= Crossed Swords (Timemaster) =

Tabletop role-playing game adventure

Cover art by Ben Otero, 1984

Crossed Swords is an adventure published by Pacesetter Ltd in 1984 for the fantasy time-travel role-playing game Time Master.

==Plot summary==
The Time Corps agents are sent back in time to investigate strange events involving the Three Musketeers. Like the novels of Alexandre Dumas, the players have to contend with the rival guards of Cardinal Richelieu as well as the political intrigue of the court of Louis XIV at Versailles.

==Publication history==
The small game company Pacesetter was founded by former employees of TSR who had left the company because they felt that in terms of role-playing games, it was headed in the wrong direction. One of Pacesetter's products was Timemaster, in which player characters are agents of the Time Corps, which is defending the timeline against attacks by an insidious enemy. The agents are sent to various important events in history, including fictional history.

The first adventure for Timemaster was Crossed Swords, a 32-page book written by Carl Smith, with a cover by Ben Otero and illustrations by Jim Roslof and Stephen Sullivan.

==Reception==
In the January 1985 edition of White Dwarf (Issue #61), Steve Norledge called this scenario "refreshingly light-hearted in feel and there are profuse opportunities for amusing role-playing." Norledge liked the potential for creative play, saying, "It is a scenario for role-playing - hardly a sterile dungeon crawl of the sort that some companies persist in putting out." He concluded by giving the scenario an average rating of 7 out of 10, commenting, "though this one does have its flaws it's a good start from a new company.

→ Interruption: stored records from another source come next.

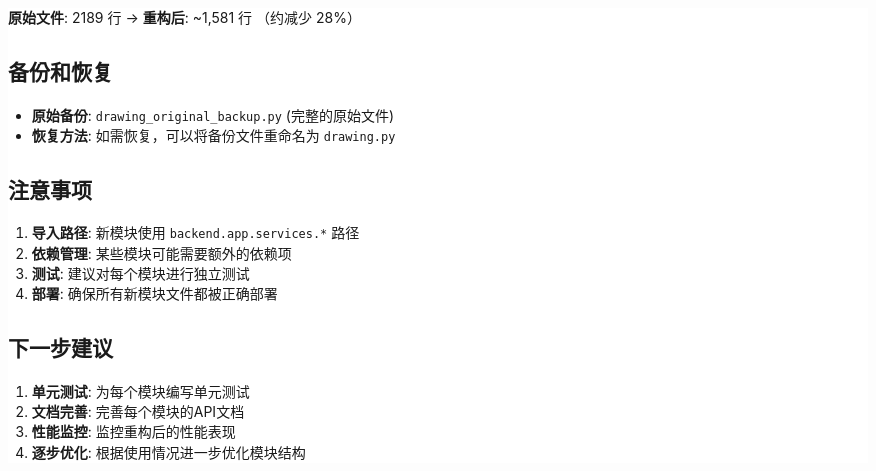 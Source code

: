 **原始文件**: 2189 行 → **重构后**: ~1,581 行 （约减少 28%）

## 备份和恢复

- **原始备份**: `drawing_original_backup.py` (完整的原始文件)
- **恢复方法**: 如需恢复，可以将备份文件重命名为 `drawing.py`

## 注意事项

1. **导入路径**: 新模块使用 `backend.app.services.*` 路径
2. **依赖管理**: 某些模块可能需要额外的依赖项
3. **测试**: 建议对每个模块进行独立测试
4. **部署**: 确保所有新模块文件都被正确部署

## 下一步建议

1. **单元测试**: 为每个模块编写单元测试
2. **文档完善**: 完善每个模块的API文档
3. **性能监控**: 监控重构后的性能表现
4. **逐步优化**: 根据使用情况进一步优化模块结构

Now if you'll excuse me I have a certain Cardinal Richelieu to deal with . . ."

Russell Grant Collins reviewed Crossed Swords for Different Worlds magazine and stated that "The concept behind this adventure is a good one; with a little work it could be a great one. I recommend it particularly if the gamemaster has read the original (preferably recently) and is willing to fix up a few things."

==Other recognition==
A copy of Crossed Swords is held in the collection of the Strong National Museum of Play (Object ID: 117.492).